The webserver managed by BSCIT runs on the same computer
as the MySQL database server, although this is more for convenience
than necessity. The BSCIT webserver
also serves home websites for most of the
museums in the Berkeley Natural History Museums
and hosts a number of other software systems and research projects.
As of Fall 2007, the BSCIT webserver
processes around 150,000 unique database queries per
day and serves more than 1.5 million files a day, mostly JPG images (see Database Query Statistics for details.)
The Database
The main function of the GO Model database is to
store data and indexes, and support basic SQL such as select,
update, and insert. Nearly all other functionality is pushed up to the application layer.
Because of this design,
the GO Model does not rely on a particular database vendor.
Currently most GO Model collections are using MySQL, but
the GO model was developed originally for Postgres
and it also ran for several years using Informix. Any database
that supports core SQL functionality can be used.
This flexibility allows GO Model systems to easily adapt to new
technologies as they become available, or to accommodate
administrative needs for a particular database vendor.
Systems that Use the GO Model
- AmphibiaWeb
A resource for global amphibian decline,
includes species accounts, photos, maps, and
dynamically-generated content from other resources for
more than 6,000 species world-wide.
- Berkeley BioKeys A
tool for non-scientists to identify California plants and animals.
- CalPhotos An image
database of more than 150,000 photos of plants, animals, and other
natural history subjects; includes image upload and annotation,
provides web-based services to other resources.
- Digital MVZ Field Notebooks Scanned
field notebooks dating back to the early 20th century from the
Museum of Vertbrate Zoology.
- DocuBase A digital
document management system for journal articles, reprints, and the
like. Includes scanning, OCR and databasing of archival documents
as well as support for multiple digital formats.

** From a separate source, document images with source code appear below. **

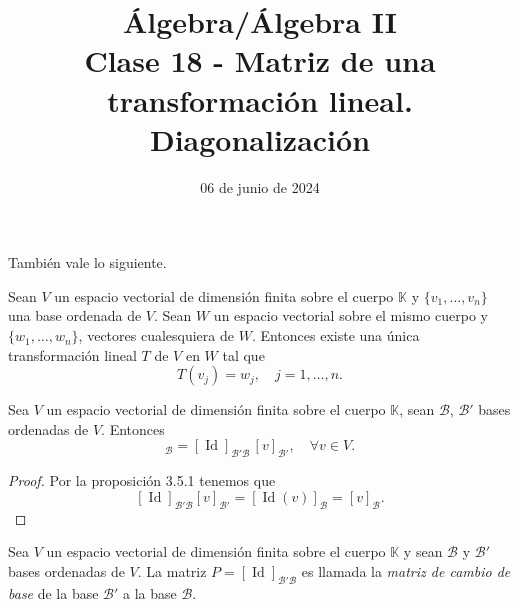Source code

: \documentclass[handout]{beamer} %
\title[Clase 18 -  Matriz de una transformación lineal. Diagonalización]{Álgebra/Álgebra II \\Clase 18 -  Matriz de una transformación lineal. Diagonalización}
\author[]{}
\institute[]{\normalsize FAMAF / UNC
	\\[\baselineskip] ${}^{}$
	\\[\baselineskip]
}
\date[06/06/2024]{06 de junio de 2024}
\newcommand{\Id}{\operatorname{Id}}
\newcommand{\K}{\mathbb K}
\begin{document}
\begin{frame}
\maketitle
\end{frame}



\begin{frame}
    \pause
También vale  lo siguiente.
\pause
\begin{teorema}\label{th-tl-definida-en-base}
    Sean $V$ un espacio vectorial de dimensión finita sobre el cuerpo $\K$ y $\{v_1,\ldots,v_n\}$  una base ordenada de $V$. Sean $W$ un espacio vectorial sobre el mismo cuerpo y $\{w_1,\ldots,w_n\}$, vectores cualesquiera de $W$. Entonces existe una única transformación  lineal $T$ de $V$ en $W$ tal que
    \begin{equation*}
    T(v_j) = w_j, \quad j=1,\ldots,n.
    \end{equation*}
\end{teorema}

\end{frame}

\begin{frame}
    \begin{corolario}\label{cor-cambio-de-base}
        Sea $V$ un espacio vectorial de dimensión finita sobre el cuerpo $\K$, sean $\mathcal B$, $\mathcal B'$  bases ordenadas de $V$. Entonces 
        \begin{equation*}
            [v]_{\mathcal B} = [\Id]_{\mathcal B' \mathcal B}\, [v]_{\mathcal B'}, \quad \forall v \in V.
        \end{equation*}
    \end{corolario}\pause
    \begin{proof}\pause
        Por la proposición 3.5.1 tenemos que 
        $$
        [\Id]_{\mathcal B' \mathcal B}  [v]_{\mathcal B'} = [\Id (v)]_{\mathcal B} = [v]_{\mathcal B}.
        $$
    \end{proof}
    \pause
    \begin{definicion}
        Sea $V$ un espacio vectorial de dimensión finita sobre el cuerpo $\K$ y sean $\mathcal B$ y $\mathcal B'$ bases ordenadas de $V$. La matriz $P =[\Id]_{\mathcal B' \mathcal B}$  es llamada la \textit{matriz de cambio de base}  de la base $\mathcal B'$  a la base $\mathcal B$. 
    \end{definicion}

    

\end{frame}
\end{document}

- Ecological Flora Database
A database of ecological characteristics of California plants including life history, phenology, morphology and other traits.
- Essig Specimen Database
The collection management system for specimens in the Essig Museum
of Entomology.
- UCMP Specimen Database
The collection management system for specimens in the University of
California Museum of Paleontology
- Moorea Biocode
A "field application" system that allows scientists to input
collecting events, specimen records and photos in the field, query
and issue reports, upload data for DNA processing, and more.
History
The GO Model had its earliest roots in a Computer Science research project
in 1993-94 within the Database Research Group
at UC Berkeley, which also developed Postgres. A new image database was
needed to support research on content-based retrieval, and the
schema was to be based on one already in use for digital documents.
This image database grew, became a web-based database with the
explosion of the World Wide Web, and by 1998 was called CalPhotos and
was a part of the NSF-sponsored Digital Libraries Initiative. See
History of CalPhotos
for more information about this. The Digital Library Project at Berkeley
continued to develop CalPhotos, and used it as basis for other systems
such as a document database (now called DocuBase), a California
Plants observation database (now called Calflora.org) and
a number of specimen databases for collections within the Berkeley Natural
History Museums (BNHM). In 2005, the Digital Library Project ended, and some of
its software engineers moved to the BNHM to continue supporting these
systems and to develop new systems using the GO Model.